Segment Open

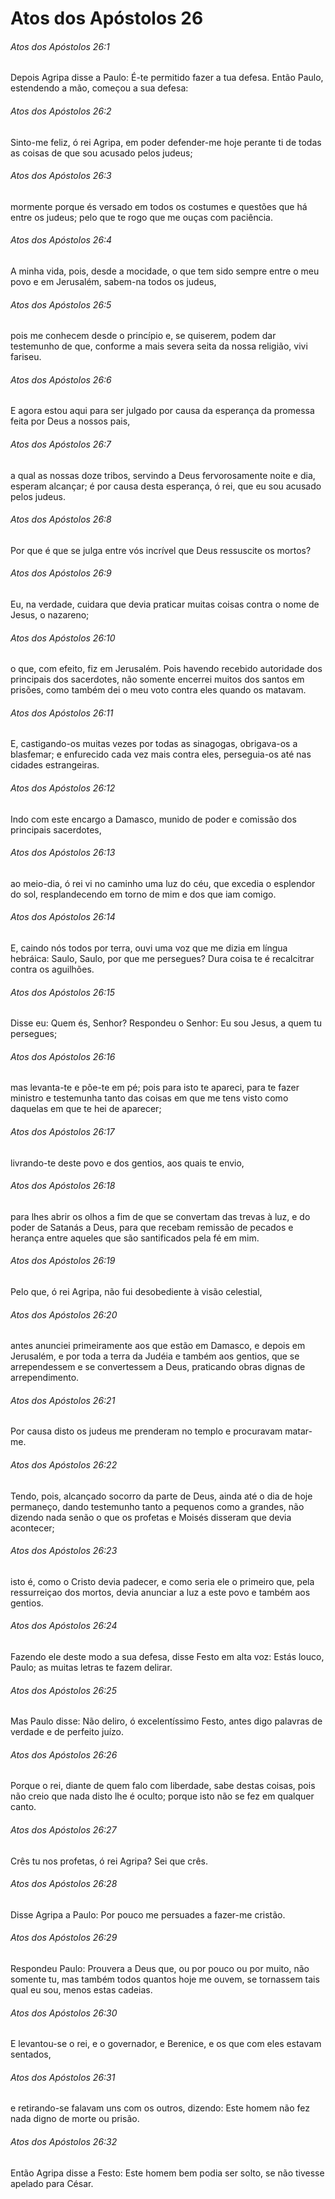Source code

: # Atos dos Apóstolos 26

###### Atos dos Apóstolos 26:1

Depois Agripa disse a Paulo: É-te permitido fazer a tua defesa. Então Paulo, estendendo a mão, começou a sua defesa:

###### Atos dos Apóstolos 26:2

Sinto-me feliz, ó rei Agripa, em poder defender-me hoje perante ti de todas as coisas de que sou acusado pelos judeus;

###### Atos dos Apóstolos 26:3

mormente porque és versado em todos os costumes e questões que há entre os judeus; pelo que te rogo que me ouças com paciência.

###### Atos dos Apóstolos 26:4

A minha vida, pois, desde a mocidade, o que tem sido sempre entre o meu povo e em Jerusalém, sabem-na todos os judeus,

###### Atos dos Apóstolos 26:5

pois me conhecem desde o princípio e, se quiserem, podem dar testemunho de que, conforme a mais severa seita da nossa religião, vivi fariseu.

###### Atos dos Apóstolos 26:6

E agora estou aqui para ser julgado por causa da esperança da promessa feita por Deus a nossos pais,

###### Atos dos Apóstolos 26:7

a qual as nossas doze tribos, servindo a Deus fervorosamente noite e dia, esperam alcançar; é por causa desta esperança, ó rei, que eu sou acusado pelos judeus.

###### Atos dos Apóstolos 26:8

Por que é que se julga entre vós incrível que Deus ressuscite os mortos?

###### Atos dos Apóstolos 26:9

Eu, na verdade, cuidara que devia praticar muitas coisas contra o nome de Jesus, o nazareno;

###### Atos dos Apóstolos 26:10

o que, com efeito, fiz em Jerusalém. Pois havendo recebido autoridade dos principais dos sacerdotes, não somente encerrei muitos dos santos em prisões, como também dei o meu voto contra eles quando os matavam.

###### Atos dos Apóstolos 26:11

E, castigando-os muitas vezes por todas as sinagogas, obrigava-os a blasfemar; e enfurecido cada vez mais contra eles, perseguia-os até nas cidades estrangeiras.

###### Atos dos Apóstolos 26:12

Indo com este encargo a Damasco, munido de poder e comissão dos principais sacerdotes,

###### Atos dos Apóstolos 26:13

ao meio-dia, ó rei vi no caminho uma luz do céu, que excedia o esplendor do sol, resplandecendo em torno de mim e dos que iam comigo.

###### Atos dos Apóstolos 26:14

E, caindo nós todos por terra, ouvi uma voz que me dizia em língua hebráica: Saulo, Saulo, por que me persegues? Dura coisa te é recalcitrar contra os aguilhões.

###### Atos dos Apóstolos 26:15

Disse eu: Quem és, Senhor? Respondeu o Senhor: Eu sou Jesus, a quem tu persegues;

###### Atos dos Apóstolos 26:16

mas levanta-te e põe-te em pé; pois para isto te apareci, para te fazer ministro e testemunha tanto das coisas em que me tens visto como daquelas em que te hei de aparecer;

###### Atos dos Apóstolos 26:17

livrando-te deste povo e dos gentios, aos quais te envio,

###### Atos dos Apóstolos 26:18

para lhes abrir os olhos a fim de que se convertam das trevas à luz, e do poder de Satanás a Deus, para que recebam remissão de pecados e herança entre aqueles que são santificados pela fé em mim.

###### Atos dos Apóstolos 26:19

Pelo que, ó rei Agripa, não fui desobediente à visão celestial,

###### Atos dos Apóstolos 26:20

antes anunciei primeiramente aos que estão em Damasco, e depois em Jerusalém, e por toda a terra da Judéia e também aos gentios, que se arrependessem e se convertessem a Deus, praticando obras dignas de arrependimento.

###### Atos dos Apóstolos 26:21

Por causa disto os judeus me prenderam no templo e procuravam matar-me.

###### Atos dos Apóstolos 26:22

Tendo, pois, alcançado socorro da parte de Deus, ainda até o dia de hoje permaneço, dando testemunho tanto a pequenos como a grandes, não dizendo nada senão o que os profetas e Moisés disseram que devia acontecer;

###### Atos dos Apóstolos 26:23

isto é, como o Cristo devia padecer, e como seria ele o primeiro que, pela ressurreiçao dos mortos, devia anunciar a luz a este povo e também aos gentios.

###### Atos dos Apóstolos 26:24

Fazendo ele deste modo a sua defesa, disse Festo em alta voz: Estás louco, Paulo; as muitas letras te fazem delirar.

###### Atos dos Apóstolos 26:25

Mas Paulo disse: Não deliro, ó excelentíssimo Festo, antes digo palavras de verdade e de perfeito juízo.

###### Atos dos Apóstolos 26:26

Porque o rei, diante de quem falo com liberdade, sabe destas coisas, pois não creio que nada disto lhe é oculto; porque isto não se fez em qualquer canto.

###### Atos dos Apóstolos 26:27

Crês tu nos profetas, ó rei Agripa? Sei que crês.

###### Atos dos Apóstolos 26:28

Disse Agripa a Paulo: Por pouco me persuades a fazer-me cristão.

###### Atos dos Apóstolos 26:29

Respondeu Paulo: Prouvera a Deus que, ou por pouco ou por muito, não somente tu, mas também todos quantos hoje me ouvem, se tornassem tais qual eu sou, menos estas cadeias.

###### Atos dos Apóstolos 26:30

E levantou-se o rei, e o governador, e Berenice, e os que com eles estavam sentados,

###### Atos dos Apóstolos 26:31

e retirando-se falavam uns com os outros, dizendo: Este homem não fez nada digno de morte ou prisão.

###### Atos dos Apóstolos 26:32

Então Agripa disse a Festo: Este homem bem podia ser solto, se não tivesse apelado para César.

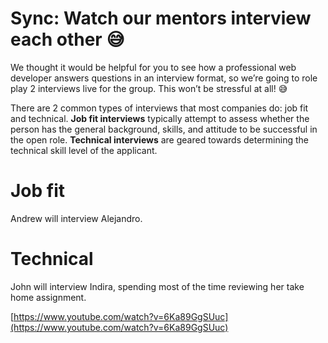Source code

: # Sync: Watch our mentors interview each other 😅

We thought it would be helpful for you to see how a professional web developer answers questions in an interview format, so we’re going to role play 2 interviews live for the group. This won’t be stressful at all! 😅

There are 2 common types of interviews that most companies do: job fit and technical. **Job fit interviews** typically attempt to assess whether the person has the general background, skills, and attitude to be successful in the open role. **Technical interviews** are geared towards determining the technical skill level of the applicant.

# Job fit

Andrew will interview Alejandro.

# Technical

John will interview Indira, spending most of the time reviewing her take home assignment.

[https://www.youtube.com/watch?v=6Ka89GgSUuc](https://www.youtube.com/watch?v=6Ka89GgSUuc)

Segment Closed

> **INSTRUCTIONS FOR THE TASK**
When copying, output the data exactly and leave out the pictures.

> **FINAL ANSWER**
Source code

: # Atos dos Apóstolos 26

###### Atos dos Apóstolos 26:1

Depois Agripa disse a Paulo: É-te permitido fazer a tua defesa. Então Paulo, estendendo a mão, começou a sua defesa:

###### Atos dos Apóstolos 26:2

Sinto-me feliz, ó rei Agripa, em poder defender-me hoje perante ti de todas as coisas de que sou acusado pelos judeus;

###### Atos dos Apóstolos 26:3

mormente porque és versado em todos os costumes e questões que há entre os judeus; pelo que te rogo que me ouças com paciência.

###### Atos dos Apóstolos 26:4

A minha vida, pois, desde a mocidade, o que tem sido sempre entre o meu povo e em Jerusalém, sabem-na todos os judeus,

###### Atos dos Apóstolos 26:5

pois me conhecem desde o princípio e, se quiserem, podem dar testemunho de que, conforme a mais severa seita da nossa religião, vivi fariseu.

###### Atos dos Apóstolos 26:6

E agora estou aqui para ser julgado por causa da esperança da promessa feita por Deus a nossos pais,

###### Atos dos Apóstolos 26:7

a qual as nossas doze tribos, servindo a Deus fervorosamente noite e dia, esperam alcançar; é por causa desta esperança, ó rei, que eu sou acusado pelos judeus.

###### Atos dos Apóstolos 26:8

Por que é que se julga entre vós incrível que Deus ressuscite os mortos?

###### Atos dos Apóstolos 26:9

Eu, na verdade, cuidara que devia praticar muitas coisas contra o nome de Jesus, o nazareno;

###### Atos dos Apóstolos 26:10

o que, com efeito, fiz em Jerusalém. Pois havendo recebido autoridade dos principais dos sacerdotes, não somente encerrei muitos dos santos em prisões, como também dei o meu voto contra eles quando os matavam.

###### Atos dos Apóstolos 26:11

E, castigando-os muitas vezes por todas as sinagogas, obrigava-os a blasfemar; e enfurecido cada vez mais contra eles, perseguia-os até nas cidades estrangeiras.

###### Atos dos Apóstolos 26:12

Indo com este encargo a Damasco, munido de poder e comissão dos principais sacerdotes,

###### Atos dos Apóstolos 26:13

ao meio-dia, ó rei vi no caminho uma luz do céu, que excedia o esplendor do sol, resplandecendo em torno de mim e dos que iam comigo.

###### Atos dos Apóstolos 26:14

E, caindo nós todos por terra, ouvi uma voz que me dizia em língua hebráica: Saulo, Saulo, por que me persegues? Dura coisa te é recalcitrar contra os aguilhões.

###### Atos dos Apóstolos 26:15

Disse eu: Quem és, Senhor? Respondeu o Senhor: Eu sou Jesus, a quem tu persegues;

###### Atos dos Apóstolos 26:16

mas levanta-te e põe-te em pé; pois para isto te apareci, para te fazer ministro e testemunha tanto das coisas em que me tens visto como daquelas em que te hei de aparecer;

###### Atos dos Apóstolos 26:17

livrando-te deste povo e dos gentios, aos quais te envio,

###### Atos dos Apóstolos 26:18

para lhes abrir os olhos a fim de que se convertam das trevas à luz, e do poder de Satanás a Deus, para que recebam remissão de pecados e herança entre aqueles que são santificados pela fé em mim.

###### Atos dos Apóstolos 26:19

Pelo que, ó rei Agripa, não fui desobediente à visão celestial,

###### Atos dos Apóstolos 26:20

antes anunciei primeiramente aos que estão em Damasco, e depois em Jerusalém, e por toda a terra da Judéia e também aos gentios, que se arrependessem e se convertessem a Deus, praticando obras dignas de arrependimento.

###### Atos dos Apóstolos 26:21

Por causa disto os judeus me prenderam no templo e procuravam matar-me.

###### Atos dos Apóstolos 26:22

Tendo, pois, alcançado socorro da parte de Deus, ainda até o dia de hoje permaneço, dando testemunho tanto a pequenos como a grandes, não dizendo nada senão o que os profetas e Moisés disseram que devia acontecer;

###### Atos dos Apóstolos 26:23

isto é, como o Cristo devia padecer, e como seria ele o primeiro que, pela ressurreiçao dos mortos, devia anunciar a luz a este povo e também aos gentios.

###### Atos dos Apóstolos 26:24

Fazendo ele deste modo a sua defesa, disse Festo em alta voz: Estás louco, Paulo; as muitas letras te fazem delirar.

###### Atos dos Apóstolos 26:25

Mas Paulo disse: Não deliro, ó excelentíssimo Festo, antes digo palavras de verdade e de perfeito juízo.

###### Atos dos Apóstolos 26:26

Porque o rei, diante de quem falo com liberdade, sabe destas coisas, pois não creio que nada disto lhe é oculto; porque isto não se fez em qualquer canto.

###### Atos dos Apóstolos 26:27

Crês tu nos profetas, ó rei Agripa? Sei que crês.

###### Atos dos Apóstolos 26:28

Disse Agripa a Paulo: Por pouco me persuades a fazer-me cristão.

###### Atos dos Apóstolos 26:29

Respondeu Paulo: Prouvera a Deus que, ou por pouco ou por muito, não somente tu, mas também todos quantos hoje me ouvem, se tornassem tais qual eu sou, menos estas cadeias.

###### Atos dos Apóstolos 26:30

E levantou-se o rei, e o governador, e Berenice, e os que com eles estavam sentados,

###### Atos dos Apóstolos 26:31

e retirando-se falavam uns com os outros, dizendo: Este homem não fez nada digno de morte ou prisão.

###### Atos dos Apóstolos 26:32

Então Agripa disse a Festo: Este homem bem podia ser solto, se não tivesse apelado para César.

Source code

: # Sync: Watch our mentors interview each other 😅

We thought it would be helpful for you to see how a professional web developer answers questions in an interview format, so we’re going to role play 2 interviews live for the group. This won’t be stressful at all! 😅

There are 2 common types of interviews that most companies do: job fit and technical. **Job fit interviews** typically attempt to assess whether the person has the general background, skills, and attitude to be successful in the open role. **Technical interviews** are geared towards determining the technical skill level of the applicant.

# Job fit

Andrew will interview Alejandro.

# Technical

John will interview Indira, spending most of the time reviewing her take home assignment.

[https://www.youtube.com/watch?v=6Ka89GgSUuc](https://www.youtube.com/watch?v=6Ka89GgSUuc)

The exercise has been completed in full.